Consider again AVs, as an example, which need ML models to recognize objects. Today, two main sources of data are used

to train and test such models. First, test vehicles are used to scout selected areas to collect real-world data. Note that this

typically imposes no privacy concerns. It, however, may require large ﬂeets of test vehicles, take years to accomplish, incur

heavy costs, and yet still fail to collect enough data to cover the vast range of possible learning needs [31]. Therefore, the AV

industry is increasingly relying on a second source of data – synthetic data, typically generated in the cloud – to extend model

training and testing scopes. Going forward, when some AVs participate in FL, a small ﬂeet of test vehicles, which may not all

participate in FL, can still be used to collect and send data to the server to compensate the data that the FL clients can collect.

Sharing a common IID training dataset with all clients (so that each client will train its local model on its local data plus

this common dataset) has been shown to improve FL performance with non-IID data [13], [17], [33]. But, this method, which

we refer to as FL with data sharing or simply data sharing, also increases clients’ workload, making them less suitable for

resource-constrained devices.
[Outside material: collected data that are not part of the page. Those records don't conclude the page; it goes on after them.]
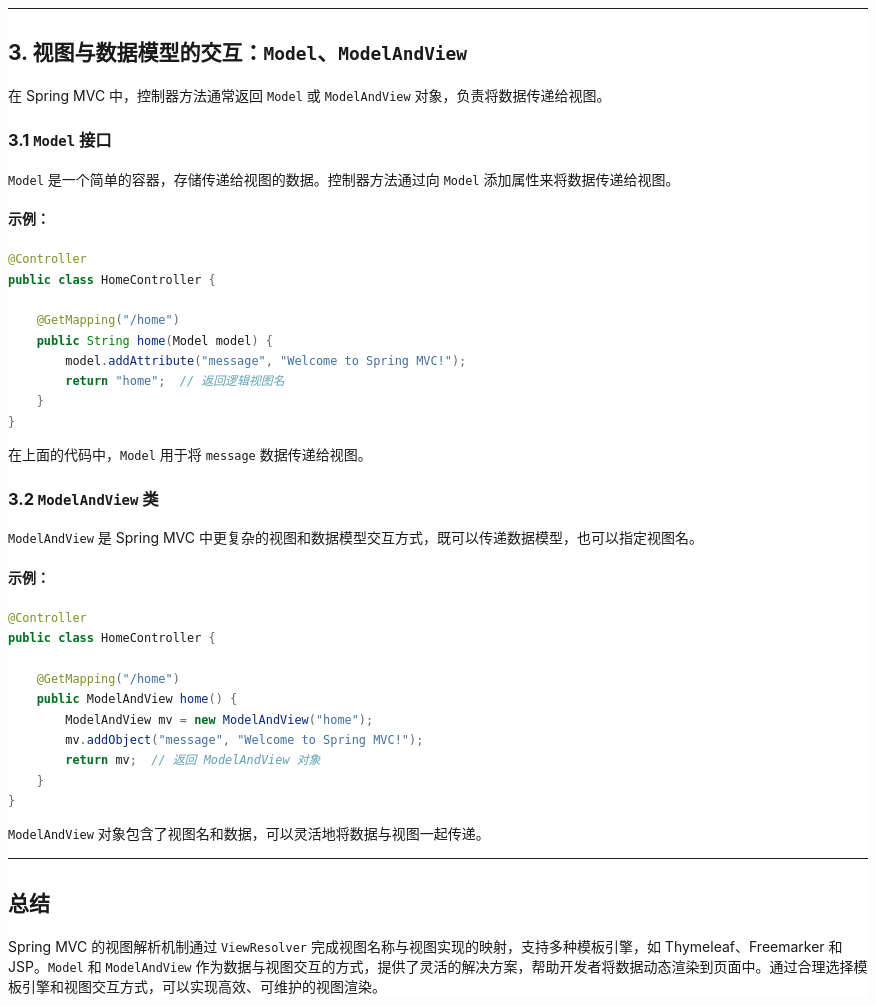 ------

## 3. 视图与数据模型的交互：`Model`、`ModelAndView`

在 Spring MVC 中，控制器方法通常返回 `Model` 或 `ModelAndView` 对象，负责将数据传递给视图。

### 3.1 `Model` 接口

`Model` 是一个简单的容器，存储传递给视图的数据。控制器方法通过向 `Model` 添加属性来将数据传递给视图。

#### 示例：

```java
@Controller
public class HomeController {

    @GetMapping("/home")
    public String home(Model model) {
        model.addAttribute("message", "Welcome to Spring MVC!");
        return "home";  // 返回逻辑视图名
    }
}
```

在上面的代码中，`Model` 用于将 `message` 数据传递给视图。

### 3.2 `ModelAndView` 类

`ModelAndView` 是 Spring MVC 中更复杂的视图和数据模型交互方式，既可以传递数据模型，也可以指定视图名。

#### 示例：

```java
@Controller
public class HomeController {

    @GetMapping("/home")
    public ModelAndView home() {
        ModelAndView mv = new ModelAndView("home");
        mv.addObject("message", "Welcome to Spring MVC!");
        return mv;  // 返回 ModelAndView 对象
    }
}
```

`ModelAndView` 对象包含了视图名和数据，可以灵活地将数据与视图一起传递。

------

## 总结

Spring MVC 的视图解析机制通过 `ViewResolver` 完成视图名称与视图实现的映射，支持多种模板引擎，如 Thymeleaf、Freemarker 和 JSP。`Model` 和 `ModelAndView` 作为数据与视图交互的方式，提供了灵活的解决方案，帮助开发者将数据动态渲染到页面中。通过合理选择模板引擎和视图交互方式，可以实现高效、可维护的视图渲染。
More importantly, it is often impractical for clients to share data with each other due to privacy

concerns, network bandwidth constraints, and latency requirements. We will show that it is unnecessary to share such common

datasets among clients, as comparable or better performance can be achieved by having the server learn from the same dataset.

Several recent works have considered server learning with some centralized data, e.g., hybrid training [27], mixed FL [1],

and FL with server learning [20]. However, [27] analyzes only the case where both clients’ data and server data are IID and

their algorithm requires all clients to participate in every round. Similarly, [1] assumes IID client data and considers server’s

role as a regularizer. In contrast, [20] focuses on FL with non-IID client data. In this paper, we build upon our work in [20]

to study the idea of using server learning to enhance FL on non-IID data and provide both analytical and experimental results

showing that this approach can be effective under certain conditions. Therefore, the primary focus of our study and reported

analysis are fundamentally different from those in [1] and [27].

Contributions: We consider a new FL algorithm that incorporates server learning to improve performance on non-IID

data. Speciﬁcally, the server collects a small amount of data, learns from it, and distills the knowledge into the global model

incrementally during the FL process. We refer to this method as Federated Learning with Server Learning (FSL). Our main

contributions can be summarized as follows:

•Through our analysis and experimental studies, we show that FSL can signiﬁcantly improve the performance in both ﬁnal

accuracy and convergence time when clients have non-IID data. Also, only a small amount of data is needed at the server for

FSL to improve performance, even when the server data distribution deviates from that of the aggregated data stored at the

clients. As expected, the training performance improves as such distribution divergence diminishes.

•By incorporating server learning with FL in an incremental fashion, we will demonstrate that FSL signiﬁcantly accelerates

the learning process when the current model is far from any (locally) optimal model.

•FSL is simple and can be tuned relatively easily, even when the server dataset is relatively small. Compared to FL,

FSL adds only a local learning component to the server and does not affect the clients. Thus, FSL has the same per-round

communication overhead as FL while practically requiring to tune only one additional parameter, which is the weight given

to server’s loss function. Our experimental studies show that the performance improvement of FSL remains signiﬁcant for a

relatively large range of this weight.

In our experiments, FSL consistently outperforms the data sharing method in [33], suggesting that sharing common datasets

with clients might be unnecessary. We also demonstrate that by employing a small amount of data from either a few clients

or other data sources (including synthetic data) for server learning, FSL can achieve similar (and often better) performance

compared to FedDyn [7] and SCAFFOLD [14], while enjoying a signiﬁcant boost in learning rate at the beginning.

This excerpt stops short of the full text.